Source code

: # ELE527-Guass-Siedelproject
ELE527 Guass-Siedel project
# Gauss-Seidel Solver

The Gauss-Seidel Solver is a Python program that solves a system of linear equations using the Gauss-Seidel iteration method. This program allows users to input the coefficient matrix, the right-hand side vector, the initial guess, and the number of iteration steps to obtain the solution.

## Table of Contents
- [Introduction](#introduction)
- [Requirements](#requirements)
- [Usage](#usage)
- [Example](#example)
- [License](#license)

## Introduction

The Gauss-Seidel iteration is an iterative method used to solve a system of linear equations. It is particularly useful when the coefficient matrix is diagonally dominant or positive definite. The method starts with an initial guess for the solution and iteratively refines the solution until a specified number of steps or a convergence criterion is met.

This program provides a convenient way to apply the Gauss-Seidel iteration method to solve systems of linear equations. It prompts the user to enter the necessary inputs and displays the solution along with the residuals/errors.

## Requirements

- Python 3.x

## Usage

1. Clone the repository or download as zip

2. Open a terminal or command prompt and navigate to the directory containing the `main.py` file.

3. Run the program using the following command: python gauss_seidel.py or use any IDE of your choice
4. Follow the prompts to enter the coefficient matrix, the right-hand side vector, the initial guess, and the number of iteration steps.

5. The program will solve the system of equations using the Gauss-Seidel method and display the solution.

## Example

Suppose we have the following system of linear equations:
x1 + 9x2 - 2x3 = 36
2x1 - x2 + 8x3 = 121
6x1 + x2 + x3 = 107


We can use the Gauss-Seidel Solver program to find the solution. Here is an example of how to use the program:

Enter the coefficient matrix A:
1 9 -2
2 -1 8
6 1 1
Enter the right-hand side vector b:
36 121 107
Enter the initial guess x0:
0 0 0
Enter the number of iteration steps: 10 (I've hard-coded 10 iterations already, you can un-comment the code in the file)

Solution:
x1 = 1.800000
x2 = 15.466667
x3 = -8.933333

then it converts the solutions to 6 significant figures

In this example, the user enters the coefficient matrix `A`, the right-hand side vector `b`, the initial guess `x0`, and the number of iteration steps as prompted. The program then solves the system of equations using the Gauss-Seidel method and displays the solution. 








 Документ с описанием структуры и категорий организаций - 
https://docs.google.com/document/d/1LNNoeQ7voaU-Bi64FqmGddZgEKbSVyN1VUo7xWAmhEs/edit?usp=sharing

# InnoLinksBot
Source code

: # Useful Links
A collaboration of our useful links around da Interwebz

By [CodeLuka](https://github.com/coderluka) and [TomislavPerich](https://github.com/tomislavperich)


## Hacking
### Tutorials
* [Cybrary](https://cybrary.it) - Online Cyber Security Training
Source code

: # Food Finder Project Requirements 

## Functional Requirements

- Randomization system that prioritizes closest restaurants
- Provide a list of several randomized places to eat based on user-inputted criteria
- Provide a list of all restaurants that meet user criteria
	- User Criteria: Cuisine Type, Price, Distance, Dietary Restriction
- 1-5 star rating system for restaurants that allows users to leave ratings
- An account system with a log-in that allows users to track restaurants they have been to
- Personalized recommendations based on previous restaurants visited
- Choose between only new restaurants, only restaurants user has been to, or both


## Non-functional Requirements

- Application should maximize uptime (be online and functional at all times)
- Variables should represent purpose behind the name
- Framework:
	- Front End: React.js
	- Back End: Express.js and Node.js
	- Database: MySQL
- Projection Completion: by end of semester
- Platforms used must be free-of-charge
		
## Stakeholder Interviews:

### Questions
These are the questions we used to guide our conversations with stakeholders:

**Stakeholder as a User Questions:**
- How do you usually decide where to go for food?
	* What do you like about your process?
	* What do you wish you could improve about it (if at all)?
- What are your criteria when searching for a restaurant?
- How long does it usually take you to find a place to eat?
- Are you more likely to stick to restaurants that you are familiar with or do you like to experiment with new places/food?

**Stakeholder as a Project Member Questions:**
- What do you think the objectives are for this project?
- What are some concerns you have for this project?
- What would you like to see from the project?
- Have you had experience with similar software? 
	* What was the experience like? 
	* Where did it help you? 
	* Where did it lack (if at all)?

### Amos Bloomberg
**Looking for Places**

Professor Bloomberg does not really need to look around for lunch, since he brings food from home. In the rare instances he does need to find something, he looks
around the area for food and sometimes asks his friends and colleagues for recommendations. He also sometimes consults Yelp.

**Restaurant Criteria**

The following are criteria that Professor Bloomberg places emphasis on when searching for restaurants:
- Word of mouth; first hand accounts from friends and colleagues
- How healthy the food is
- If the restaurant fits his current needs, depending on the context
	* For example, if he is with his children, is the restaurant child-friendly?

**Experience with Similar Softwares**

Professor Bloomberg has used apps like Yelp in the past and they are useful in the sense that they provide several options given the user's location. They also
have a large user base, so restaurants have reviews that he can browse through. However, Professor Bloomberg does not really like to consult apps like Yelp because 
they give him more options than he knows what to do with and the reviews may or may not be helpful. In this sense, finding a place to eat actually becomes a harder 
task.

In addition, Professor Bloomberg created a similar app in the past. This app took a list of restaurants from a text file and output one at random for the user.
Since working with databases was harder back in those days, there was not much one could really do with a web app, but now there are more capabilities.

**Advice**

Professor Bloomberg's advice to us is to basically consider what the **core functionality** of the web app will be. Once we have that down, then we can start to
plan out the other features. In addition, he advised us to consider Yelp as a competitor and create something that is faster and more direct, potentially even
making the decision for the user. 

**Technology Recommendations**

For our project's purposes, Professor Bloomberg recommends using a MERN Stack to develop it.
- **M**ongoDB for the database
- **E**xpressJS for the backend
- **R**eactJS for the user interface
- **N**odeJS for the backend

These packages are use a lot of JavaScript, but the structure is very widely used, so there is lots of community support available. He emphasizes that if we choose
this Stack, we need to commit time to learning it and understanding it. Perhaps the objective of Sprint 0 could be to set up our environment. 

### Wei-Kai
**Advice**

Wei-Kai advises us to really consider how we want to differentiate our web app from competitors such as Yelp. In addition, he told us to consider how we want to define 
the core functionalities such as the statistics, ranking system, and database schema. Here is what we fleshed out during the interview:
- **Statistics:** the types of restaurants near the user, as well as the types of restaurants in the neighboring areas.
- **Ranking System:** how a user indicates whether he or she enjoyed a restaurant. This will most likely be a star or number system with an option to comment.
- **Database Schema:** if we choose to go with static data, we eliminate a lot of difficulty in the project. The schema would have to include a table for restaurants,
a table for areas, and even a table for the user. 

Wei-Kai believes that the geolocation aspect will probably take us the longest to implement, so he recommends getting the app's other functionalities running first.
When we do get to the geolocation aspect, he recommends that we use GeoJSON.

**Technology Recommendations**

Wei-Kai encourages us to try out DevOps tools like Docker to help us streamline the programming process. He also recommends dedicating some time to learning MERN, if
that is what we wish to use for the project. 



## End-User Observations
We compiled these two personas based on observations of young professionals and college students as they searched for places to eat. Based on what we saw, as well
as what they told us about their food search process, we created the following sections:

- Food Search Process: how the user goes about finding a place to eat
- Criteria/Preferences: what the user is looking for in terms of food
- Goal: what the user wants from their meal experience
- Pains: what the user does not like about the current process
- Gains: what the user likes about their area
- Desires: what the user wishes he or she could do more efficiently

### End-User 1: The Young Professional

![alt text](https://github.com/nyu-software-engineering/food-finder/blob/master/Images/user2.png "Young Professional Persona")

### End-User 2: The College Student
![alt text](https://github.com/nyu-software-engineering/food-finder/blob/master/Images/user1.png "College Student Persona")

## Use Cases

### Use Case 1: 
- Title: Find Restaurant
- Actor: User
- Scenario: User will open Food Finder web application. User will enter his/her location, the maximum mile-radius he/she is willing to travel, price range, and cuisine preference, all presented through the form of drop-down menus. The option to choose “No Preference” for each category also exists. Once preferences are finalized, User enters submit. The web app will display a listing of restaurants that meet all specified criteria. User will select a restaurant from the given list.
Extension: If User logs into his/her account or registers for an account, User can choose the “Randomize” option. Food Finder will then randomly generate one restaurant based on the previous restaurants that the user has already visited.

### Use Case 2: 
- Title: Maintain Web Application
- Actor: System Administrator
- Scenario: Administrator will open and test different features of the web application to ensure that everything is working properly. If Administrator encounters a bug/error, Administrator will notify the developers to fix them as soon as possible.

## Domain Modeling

> _Problem details_:
Please transcribe only the lines in the records above running from the line that has "lack (if at all)?" through the line that has "Professor Bloomberg does not really need", both included, exactly as they appear.

> _Exercise output_:
	* Where did it lack (if at all)?

### Amos Bloomberg
**Looking for Places**

Professor Bloomberg does not really need to look around for lunch, since he brings food from home. In the rare instances he does need to find something, he looks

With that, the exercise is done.